▶ [EXERCISE DIRECTIONS] Could you retype, exactly and with no pictures, only the lines from the first line of the records below through the line that contains "Para escribir las"?

---

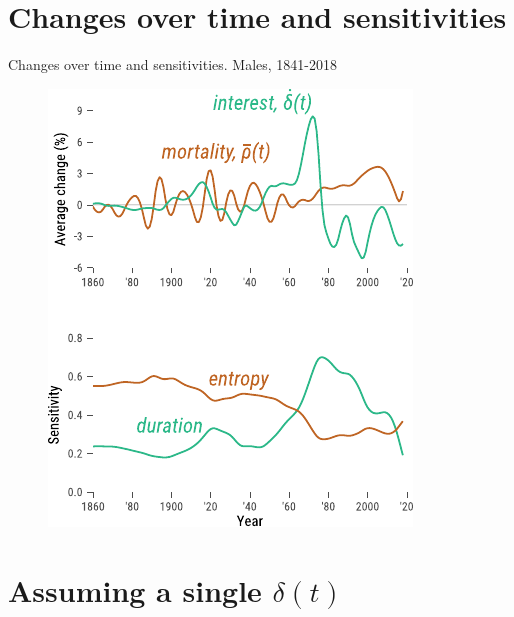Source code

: \documentclass[10pt]{beamer}
\begin{document}
\section{Changes over time and sensitivities}

\begin{frame}{Changes over time and sensitivities. Males, 1841-2018}
\begin{figure}
	\centering
	\hspace*{-0.8cm}
	\includegraphics[scale=1.1] {Fig/IntMort.pdf}
\end{figure}
\end{frame}


\section{Assuming a single $\delta(t)$}
\end{document}
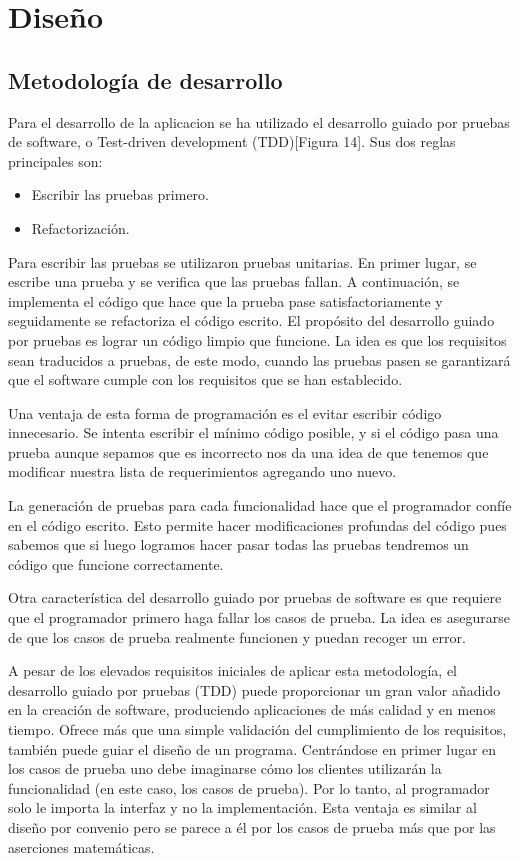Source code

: \section{Diseño}
\label{section:diseno}

\subsection{Metodología de desarrollo}
\label{sec:metodologia_desarrollo}
Para el desarrollo de la aplicacion se ha utilizado el desarrollo guiado por pruebas de software, o Test-driven development (TDD)[Figura 14]. Sus dos reglas principales son:
\begin{itemize}
 \item Escribir las pruebas primero.
 \item Refactorización.
\end{itemize}

Para escribir las pruebas se utilizaron pruebas unitarias. En primer lugar, se escribe una prueba y se verifica que las pruebas fallan. A continuación, se implementa el código que hace que la prueba pase satisfactoriamente y seguidamente se refactoriza el código escrito. El propósito del desarrollo guiado por pruebas es lograr un código limpio que funcione. La idea es que los requisitos sean traducidos a pruebas, de este modo, cuando las pruebas pasen se garantizará que el software cumple con los requisitos que se han establecido.

Una ventaja de esta forma de programación es el evitar escribir código innecesario. Se intenta escribir el mínimo código posible, y si el código pasa una prueba aunque sepamos que es incorrecto nos da una idea de que tenemos que modificar nuestra lista de requerimientos agregando uno nuevo.

La generación de pruebas para cada funcionalidad hace que el programador confíe en el código escrito. Esto permite hacer modificaciones profundas del código pues sabemos que si luego logramos hacer pasar todas las pruebas tendremos un código que funcione correctamente.

Otra característica del desarrollo guiado por pruebas de software es que requiere que el programador primero haga fallar los casos de prueba. La idea es asegurarse de que los casos de prueba realmente funcionen y puedan recoger un error.

A pesar de los elevados requisitos iniciales de aplicar esta metodología, el desarrollo guiado por pruebas (TDD) puede proporcionar un gran valor añadido en la creación de software, produciendo aplicaciones de más calidad y en menos tiempo. Ofrece más que una simple validación del cumplimiento de los requisitos, también puede guiar el diseño de un programa. Centrándose en primer lugar en los casos de prueba uno debe imaginarse cómo los clientes utilizarán la funcionalidad (en este caso, los casos de prueba). Por lo tanto, al programador solo le importa la interfaz y no la implementación. Esta ventaja es similar al diseño por convenio pero se parece a él por los casos de prueba más que por las aserciones matemáticas.

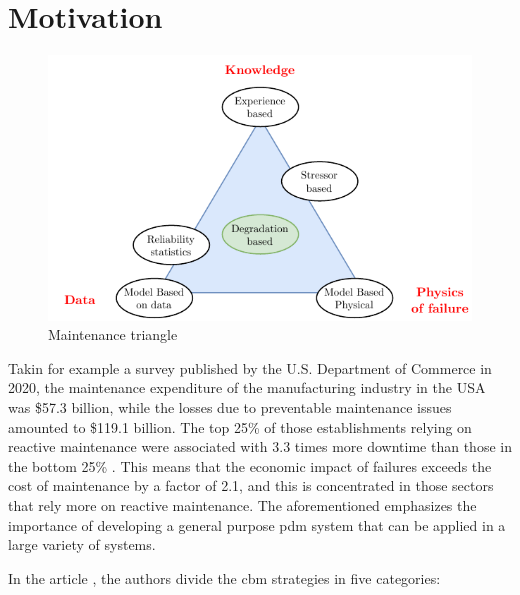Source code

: \section{Motivation}
\label{sec:motivation}

\begin{figure}
    \centering
    \includegraphics[scale=1.3]{images/Intro/MaintTriangle.pdf}
    \caption{Maintenance triangle}
    \label{fig:MaintTriangle}
\end{figure} 

Takin for example a survey published by the U.S. Department of Commerce in 2020, the maintenance expenditure of the manufacturing industry in the USA was \$57.3 billion, while the losses due to preventable maintenance issues amounted to \$119.1 billion. The top 25\% of those 
establishments relying on reactive maintenance were associated with 3.3 times more downtime 
than those in the bottom 25\% \cite{NIST}. This means that the economic impact of failures exceeds the cost of maintenance by a factor of 2.1, and this is concentrated in those sectors that rely more on reactive maintenance. The aforementioned emphasizes the importance of developing a general purpose \gls{pdm} system that can be applied in a large variety of systems.

In the article \cite{Maintenance_cat}, the authors divide the \gls{cbm} strategies in five categories:

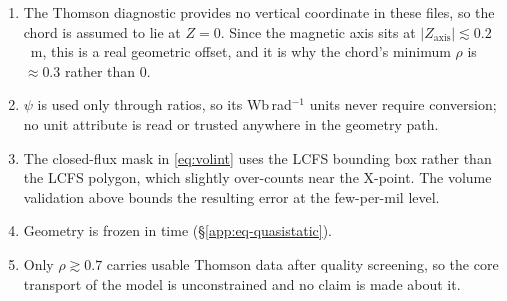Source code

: \begin{enumerate}
\item The Thomson diagnostic provides no vertical coordinate in these
      files, so the chord is assumed to lie at $Z = 0$. Since the magnetic
      axis sits at $|Z_{\mathrm{axis}}| \lesssim 0.2$~m, this is a real
      geometric offset, and it is why the chord's minimum $\rho$ is
      $\approx 0.3$ rather than $0$.
\item $\psi$ is used only through ratios, so its Wb\,rad$^{-1}$ units never
      require conversion; no unit attribute is read or trusted anywhere in
      the geometry path.
\item The closed-flux mask in \eqref{eq:volint} uses the LCFS bounding box
      rather than the LCFS polygon, which slightly over-counts near the
      X-point. The volume validation above bounds the resulting error at
      the few-per-mil level.
\item Geometry is frozen in time (\S\ref{app:eq-quasistatic}).
\item Only $\rho \gtrsim 0.7$ carries usable Thomson data after quality
      screening, so the core transport of the model is unconstrained and no
      claim is made about it.
\end{enumerate}
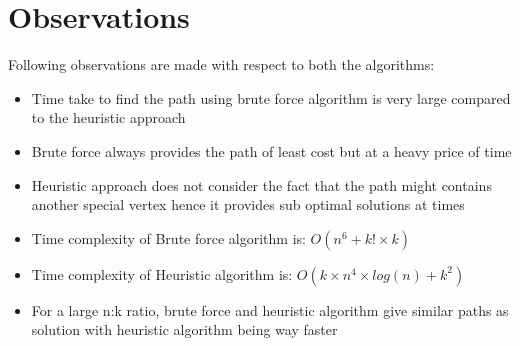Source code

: \documentclass[12pt]{report}
\begin{document}
\section{Observations}

Following observations are made with respect to both the algorithms:
\begin{itemize}
  \item Time take to find the path using brute force algorithm is very large compared to the heuristic approach
  \item Brute force always provides the path of least cost but at a heavy price of time
  \item Heuristic approach does not consider the fact that the path might contains another special vertex hence it provides sub optimal solutions at times
  \item Time complexity of Brute force algorithm is: $O(n^6 + k! \times k)$
  \item Time complexity of Heuristic algorithm is: $O(k \times n^4 \times log(n) + k^2)$
  \item For a large n:k ratio, brute force and heuristic algorithm give similar paths as solution with heuristic algorithm being way faster
  
\end{itemize}
\end{document}
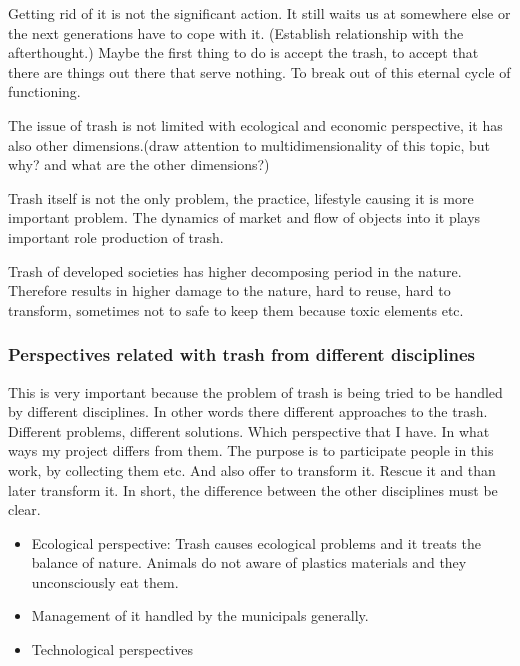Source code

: Getting rid of it is not the significant action. It still waits us at somewhere else or the next generations have to cope with it. (Establish relationship with the afterthought.) Maybe the first thing to do is accept the trash, to accept that there are things out there that serve nothing. To break out of this eternal cycle of functioning.

The issue of trash is not limited with ecological and economic perspective, it has also other dimensions.(draw attention to multidimensionality of this topic, but why? and what are the other dimensions?)

Trash itself is not the only problem, the practice, lifestyle causing it is more important problem. The dynamics of market and flow of objects into it plays important role production of trash.

Trash of developed societies has higher decomposing period in the nature. Therefore results in higher damage to the nature, hard to reuse, hard to transform, sometimes not to safe to keep them because toxic elements etc. 

%
\subsubsection{Perspectives related with trash from different disciplines}
This is very important because the problem of trash is being tried to be handled by different disciplines. In other words there different approaches to the trash. Different problems, different solutions. Which perspective that I have. In what ways my project differs from them. The purpose is to participate people in this work, by collecting them etc. And also offer to transform it. Rescue it and than later transform it. In short, the difference between the other disciplines must be clear. 
\begin{itemize}
\item Ecological perspective: Trash causes ecological problems and it treats the balance of nature. Animals do not aware of plastics materials and they unconsciously eat them.
\item Management of it handled by the municipals generally.
\item Technological perspectives
\end{itemize}


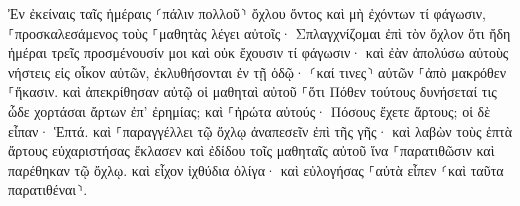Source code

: \documentclass{openreader}
\begin{document}
Ἐν ἐκείναις ταῖς ἡμέραις ⸂πάλιν πολλοῦ⸃ ὄχλου ὄντος καὶ μὴ ἐχόντων τί φάγωσιν, ⸀προσκαλεσάμενος τοὺς ⸀μαθητὰς λέγει αὐτοῖς· 
Σπλαγχνίζομαι ἐπὶ τὸν ὄχλον ὅτι ἤδη ἡμέραι τρεῖς προσμένουσίν μοι καὶ οὐκ ἔχουσιν τί φάγωσιν· 
καὶ ἐὰν ἀπολύσω αὐτοὺς νήστεις εἰς οἶκον αὐτῶν, ἐκλυθήσονται ἐν τῇ ὁδῷ· ⸂καί τινες⸃ αὐτῶν ⸀ἀπὸ μακρόθεν ⸀ἥκασιν. 
καὶ ἀπεκρίθησαν αὐτῷ οἱ μαθηταὶ αὐτοῦ ⸀ὅτι Πόθεν τούτους δυνήσεταί τις ὧδε χορτάσαι ἄρτων ἐπ’ ἐρημίας; 
καὶ ⸀ἠρώτα αὐτούς· Πόσους ἔχετε ἄρτους; οἱ δὲ εἶπαν· Ἑπτά. 
καὶ ⸀παραγγέλλει τῷ ὄχλῳ ἀναπεσεῖν ἐπὶ τῆς γῆς· καὶ λαβὼν τοὺς ἑπτὰ ἄρτους εὐχαριστήσας ἔκλασεν καὶ ἐδίδου τοῖς μαθηταῖς αὐτοῦ ἵνα ⸀παρατιθῶσιν καὶ παρέθηκαν τῷ ὄχλῳ. 
καὶ εἶχον ἰχθύδια ὀλίγα· καὶ εὐλογήσας ⸀αὐτὰ εἶπεν ⸂καὶ ταῦτα παρατιθέναι⸃. 
\end{document}
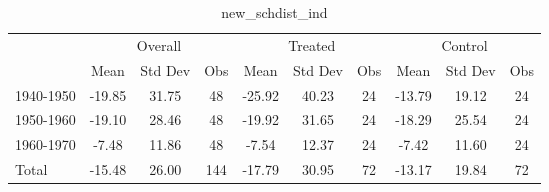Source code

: \begin{table}[htbp]\centering
\def\sym#1{\ifmmode^{#1}\else\(^{#1}\)\fi}
\caption{new\_schdist\_ind \label{tab1}}
\begin{tabular}{l*{3}{ccc}}
\toprule
                    &\multicolumn{3}{c}{Overall}           &\multicolumn{3}{c}{Treated}           &\multicolumn{3}{c}{Control}           \\
                    &        Mean&     Std Dev&         Obs&        Mean&     Std Dev&         Obs&        Mean&     Std Dev&         Obs\\
\midrule
1940-1950           &      -19.85&       31.75&          48&      -25.92&       40.23&          24&      -13.79&       19.12&          24\\
1950-1960           &      -19.10&       28.46&          48&      -19.92&       31.65&          24&      -18.29&       25.54&          24\\
1960-1970           &       -7.48&       11.86&          48&       -7.54&       12.37&          24&       -7.42&       11.60&          24\\
Total               &      -15.48&       26.00&         144&      -17.79&       30.95&          72&      -13.17&       19.84&          72\\
\bottomrule
\end{tabular}
\end{table}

---

▶ [RESPONSE TO THE TASK]
Source code

: \documentclass[10pt]{beamer}
\begin{document}
\section{Changes over time and sensitivities}

\begin{frame}{Changes over time and sensitivities. Males, 1841-2018}
\begin{figure}
	\centering
	\hspace*{-0.8cm}
	\includegraphics[scale=1.1] {Fig/IntMort.pdf}
\end{figure}
\end{frame}


\section{Assuming a single $\delta(t)$}
\end{document}
Source code

: \section{Diseño}
\label{section:diseno}

\subsection{Metodología de desarrollo}
\label{sec:metodologia_desarrollo}
Para el desarrollo de la aplicacion se ha utilizado el desarrollo guiado por pruebas de software, o Test-driven development (TDD)[Figura 14]. Sus dos reglas principales son:
\begin{itemize}
 \item Escribir las pruebas primero.
 \item Refactorización.
\end{itemize}

Para escribir las pruebas se utilizaron pruebas unitarias. En primer lugar, se escribe una prueba y se verifica que las pruebas fallan. A continuación, se implementa el código que hace que la prueba pase satisfactoriamente y seguidamente se refactoriza el código escrito. El propósito del desarrollo guiado por pruebas es lograr un código limpio que funcione. La idea es que los requisitos sean traducidos a pruebas, de este modo, cuando las pruebas pasen se garantizará que el software cumple con los requisitos que se han establecido.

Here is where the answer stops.